Not, alas, among journalists. Larry, there’s extensive evidence that Palestinians fake stuff, doctor stuff, relabel stuff so children killed elsewhere get labeled “Killed by Israel,” and evidence that it dupes credulous journalists. I am very much in favor of journalists approaching any war zone with a “hermeneutic of suspicion.” Every and any information, evidence, video, claim, made by all sides deserves to be tested for veracity, reliability. As they say in CSI, follow the evidence, not the narrative.
If Charles Enderlin, or any other journalist at the time, had approached the the al Durah footage from the angle of evidence rather than narrative, it wouldn’t have survived the most superficial examination.
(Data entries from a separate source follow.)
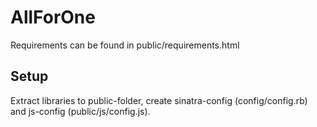 # AllForOne

Requirements can be found in public/requirements.html

## Setup
Extract libraries to public-folder, create sinatra-config (config/config.rb) and js-config (public/js/config.js).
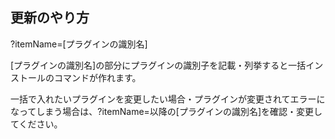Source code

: 
## 更新のやり方
?itemName=[プラグインの識別名]

[プラグインの識別名]の部分にプラグインの識別子を記載・列挙すると一括インストールのコマンドが作れます。

一括で入れたいプラグインを変更したい場合・プラグインが変更されてエラーになってしまう場合は、?itemName=以降の[プラグインの識別名]を確認・変更してください。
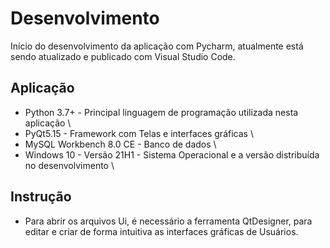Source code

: # Desenvolvimento

Início do desenvolvimento da aplicação com Pycharm, atualmente está sendo atualizado e publicado com Visual Studio Code.

## Aplicação

- Python 3.7+ - Principal linguagem de programação utilizada nesta aplicação \
- PyQt5.15 - Framework com Telas e interfaces gráficas \
- MySQL Workbench 8.0 CE - Banco de dados \
- Windows 10 - Versão 21H1 - Sistema Operacional e a versão distribuída no desenvolvimento \


## Instrução

- Para abrir os arquivos Ui, é necessário a ferramenta QtDesigner, para editar e criar de forma intuitiva as interfaces gráficas de Usuários.

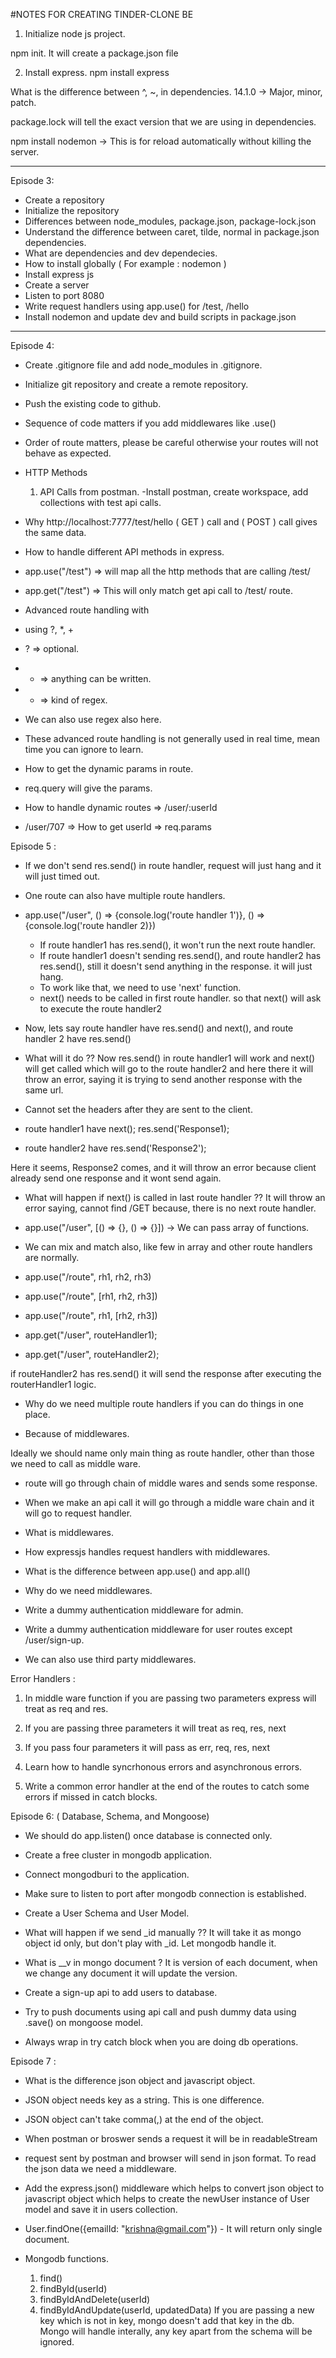 #NOTES FOR CREATING TINDER-CLONE BE

1. Initialize node js project.

npm init.
It will create a package.json file

2. Install express. 
npm install express


What is the difference between ^, ~, in dependencies. 
14.1.0 -> Major, minor, patch.  


package.lock will tell the exact version that we are using in dependencies. 

npm install nodemon -> This is for reload automatically without killing the server. 

---

Episode 3: 

- Create a repository
- Initialize the repository
- Differences between node_modules, package.json, package-lock.json
- Understand the difference between caret, tilde, normal in package.json dependencies. 
- What are dependencies and dev dependecies. 
- How to install globally ( For example : nodemon )
- Install express js
- Create a server
- Listen to port 8080
- Write request handlers using app.use() for /test, /hello
- Install nodemon and update dev and build scripts in package.json


---

Episode 4: 

- Create .gitignore file and add node_modules in .gitignore.
- Initialize git repository and create a remote repository. 
- Push the existing code to github. 

- Sequence of code matters if you add middlewares like .use()
- Order of route matters, please be careful otherwise your routes will not behave as expected. 
- HTTP Methods 
    1. API Calls from postman.
-Install postman, create workspace, add collections with test api calls. 
- Why http://localhost:7777/test/hello ( GET ) call and ( POST ) call gives the same data.

- How to handle different API methods in express. 
- app.use("/test") => will map all the http methods that are calling /test/
- app.get("/test") => This will only match get api call to /test/ route.

- Advanced route handling with 
- using ?, *, + 
- ? => optional.
- * => anything can be written.
- + => kind of regex. 
- We can also use regex also here. 
- These advanced route handling is not generally used in real time, mean time you can ignore to learn.

- How to get the dynamic params in route. 
- req.query will give the params.


- How to handle dynamic routes => /user/:userId
- /user/707 => How to get userId => req.params


Episode 5 : 

- If we don't send res.send() in route handler, request will just hang and it will just timed out. 
- One route can also have multiple route handlers.
- app.use("/user", () => {console.log('route handler 1')}, () => {console.log('route handler 2)})
    - If route handler1 has res.send(), it won't run the next route handler.
    - If route handler1 doesn't sending res.send(), and route handler2 has res.send(), still it doesn't send anything in the response. it will just hang. 
    - To work like that, we need to use 'next' function. 
    - next() needs to be called in first route handler. so that next() will ask to execute the route handler2


- Now, lets say route handler have res.send() and next(), and route handler 2 have res.send()
- What will it do ?? 
    Now res.send() in route handler1 will work and next() will get called which will go to the route handler2 and here there it will throw an error, saying it is trying to send another response with the same url.
- Cannot set the headers after they are sent to the client. 



- route handler1 have 
    next();
    res.send('Response1);

- route handler2 have 
    res.send('Response2');

Here it seems, Response2 comes, and it will throw an error because client already send one response and it wont send again. 




- What will happen if next() is called in last route handler ?? 
    It will throw an error saying, cannot find /GET because, there is no next route handler. 


- app.use("/user", [() => {}, () => {}]) -> We can pass array of functions. 
- We can mix and match also, like few in array and other route handlers are normally. 


- app.use("/route", rh1, rh2, rh3)
- app.use("/route", [rh1, rh2, rh3])
- app.use("/route", rh1, [rh2, rh3])



- app.get("/user", routeHandler1);
- app.get("/user", routeHandler2);

if routeHandler2 has res.send() it will send the response after executing the routerHandler1 logic.


* Why do we need multiple route handlers if you can do things in one place. 
- Because of middlewares. 


Ideally we should name only main thing as route handler, other than those we need to call as middle ware. 

- route will go through chain of middle wares and sends some response. 

- When we make an api call it will go through a middle ware chain and it will go to request handler. 

- What is middlewares.
- How expressjs handles request handlers with middlewares.

- What is the difference between app.use() and app.all()
- Why do we need middlewares. 
- Write a dummy authentication middleware for admin. 
- Write a dummy authentication middleware for user routes except /user/sign-up. 
- We can also use third party middlewares. 


Error Handlers : 

1. In middle ware function if you are passing two parameters express will treat as req and res. 
2. If you are passing three parameters it will treat as req, res, next
3. If you pass four parameters it will pass as err, req, res, next 
4. Learn how to handle syncrhonous errors and asynchronous errors.


5. Write a common error handler at the end of the routes to catch some errors if missed in catch blocks.



Episode 6: ( Database, Schema, and Mongoose)


- We should do app.listen() once database is connected only. 
- Create a free cluster in mongodb application. 
- Connect mongodburi to the application. 
- Make sure to listen to port after mongodb connection is established.
- Create a User Schema and User Model. 
- What will happen if we send _id manually ?? 
    It will take it as mongo object id only, but don't play with _id. Let mongodb handle it. 

- What is __v in mongo document ?
    It is version of each document, when we change any document it will update the version. 

- Create a sign-up api to add users to database. 
- Try to push documents using api call and push dummy data using .save() on mongoose model. 
- Always wrap in try catch block when you are doing db operations.



Episode 7 : 

- What is the difference json object and javascript object.
- JSON object needs key as a string. This is one difference. 
- JSON object can't take comma(,) at the end of the object. 

- When postman or broswer sends a request it will be in readableStream
- request sent by postman and browser will send in json format. To read the json data we need a middleware. 

- Add the express.json() middleware which helps to convert json object to javascript object which helps to create the newUser instance of User model and save it in users collection.

- User.findOne({emailId: "krishna@gmail.com"}) - It will return only single document. 
- Mongodb functions. 
    1. find()
    2. findById(userId)
    3. findByIdAndDelete(userId)
    4. findByIdAndUpdate(userId, updatedData)
        If you are passing a new key which is not in key, mongo doesn't add that key in the db. 
        Mongo will handle interally, any key apart from the schema will be ignored.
You and your serial conspiracy theorist colleague Shahaf, among others, have served the cause of deranged Arab-hatred and Jewish moral deadness.
Now we get to the heart of the matter. For you, Palestinian suffering is a voice that Jews must hear and heed. If not we have lost our moral beings. Anyone who questions this Palestinian voice is, or encourages, Arab-hatred.
For me, Palestinian leaders have used the Palestinian suffering they often provoke, in order to make war on Israel. While we must, as Jews and Israelis, be attentive to the suffering we cause, we are not required to accept morally sadistic accusations as true, and certainly not, just in order to signal what morally concerned folks we are. Anyone who does not question Palestinian war propaganda – or worse, launders it as news – encourages Arabs and others to hate Israel.